Weil die Heimatschutzministerin die beiden unbescholtenen US-Bürger Good und Pretti in die Nähe von "inländischem Terrorismus" rückte, musste sie sich seit Mittwoch im Kongress zudem zahlreiche unbequeme Fragen gefallen lassen, auch von Republikanern. Der konservative Senator Thom Tillis sagte zu Noem: "Was wir unter Ihrer Führung erlebt haben, ist eine Katastrophe." Auf Kritik stieß zudem eine Werbekampagne für gut 200 Millionen Dollar, in der viele Parlamentarier eine reine PR-Aktion für Noem selbst sahen.

Trump zog daraufhin die Reißleine. Er kündigte in seinem Onlinedienst Truth Social an, der republikanische Senator Mullin aus dem Bundesstaat Oklahoma solle Noem zum 31. März im Amt nachfolgen. Mullin werde "einen spektakulären Heimatschutzminister abgeben", schrieb Trump. Der 48-Jährige sei der einzige Senator indigener Herkunft und damit "ein hervorragender Fürsprecher für unsere großartigen Stammesgemeinschaften", betonte der Präsident.

Trump schrieb weiter, Mullin werde unermüdlich daran arbeiten, die US-Grenze zu sichern und "Mörder und andere Kriminelle" aus dem Land zu halten. Zudem werde er den illegalen Drogenhandel beenden.

Mullin sagte, er fühle sich geehrt und wolle sein Bestes geben, um die USA zu schützen. Der 48-Jährige sitzt seit 2013 im Kongress.
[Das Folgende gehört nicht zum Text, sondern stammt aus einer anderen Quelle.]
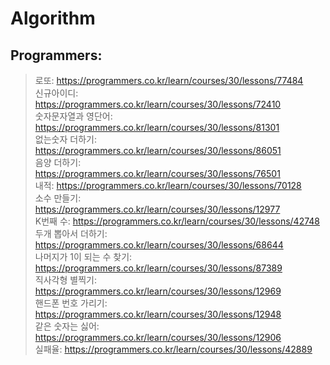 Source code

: # Algorithm   
   
## Programmers:   
>로또: https://programmers.co.kr/learn/courses/30/lessons/77484   
>신규아이디: https://programmers.co.kr/learn/courses/30/lessons/72410   
>숫자문자열과 영단어: https://programmers.co.kr/learn/courses/30/lessons/81301   
>없는숫자 더하기: https://programmers.co.kr/learn/courses/30/lessons/86051   
>음양 더하기: https://programmers.co.kr/learn/courses/30/lessons/76501   
>내적: https://programmers.co.kr/learn/courses/30/lessons/70128   
>소수 만들기: https://programmers.co.kr/learn/courses/30/lessons/12977   
>K번째 수: https://programmers.co.kr/learn/courses/30/lessons/42748   
>두개 뽑아서 더하기: https://programmers.co.kr/learn/courses/30/lessons/68644   
>나머지가 1이 되는 수 찾기: https://programmers.co.kr/learn/courses/30/lessons/87389   
>직사각형 별찍기: https://programmers.co.kr/learn/courses/30/lessons/12969   
>핸드폰 번호 가리기: https://programmers.co.kr/learn/courses/30/lessons/12948   
>같은 숫자는 싫어: https://programmers.co.kr/learn/courses/30/lessons/12906   
>실패율: https://programmers.co.kr/learn/courses/30/lessons/42889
Er ist ein früherer Mixed-Martial-Arts-Kämpfer und gehört wie Noem Trumps Maga-Bewegung an (Make America Great Again, Macht Amerika wieder großartig). Der Chef des Klempnerei-Familienbetriebs Mullin Plumbing beschreibt sich auf seiner Webseite als "erfolgreicher Unternehmer, aktiver Kuh- und Kalb-Rancher und seit 28 Jahren stolzer Ehemann" und sechsfacher Vater.
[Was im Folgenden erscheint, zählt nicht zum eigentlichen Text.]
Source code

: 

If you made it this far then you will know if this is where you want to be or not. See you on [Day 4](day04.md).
Die oppositionellen Demokraten feierten Noems Rauswurf als Ministerin. "Auf Nimmerwiedersehen - sie war eine Katastrophe", erklärte der Minderheitsführer der Partei im Repräsentantenhaus, Hakeem Jeffries. Ein Personalwechsel reiche allerdings nicht aus, betonte er. "Wir brauchen einen Politikwechsel."

Noems Abgang könnte eine Einigung im Budgetstreit um das Heimatschutzministerium erleichtern. Wegen der brutalen Einsätze der Einwanderungsbehörde ICE unter Noems Führung hatten die Demokraten weitere Finanzmittel für ihr Ministerium blockiert. Sie forderten neben Noems Rücktritt auch umfangreiche Reformen bei ICE, wie etwa ein Maskenverbot.

Noem soll nach Trumps Angaben Sondergesandte einer neuen Sicherheitsinitiative werden, die "The Shield of the Americas" heißen soll (etwa: Schild Amerikas) heißen soll. Trump will sie am Samstag in Florida auf einem Gipfel mit verbündeten lateinamerikanischen Ländern vorstellen.

Ein Ende von Trumps Massenabschiebungen ist dagegen nicht zu erwarten. Umfragen zufolge ist eine Mehrheit der US-Bürger weiter für den Kurs, auch wenn allzu brutale Auswüchse auf Kritik stoßen. Das Heimatschutzministerium hatte im vergangenen Jahr nach eigenen Angaben mehr als 675.000 Menschen abgeschoben. Rund 2,2 Millionen "illegale Ausländer" hätten die USA freiwillig verlassen, hieß es.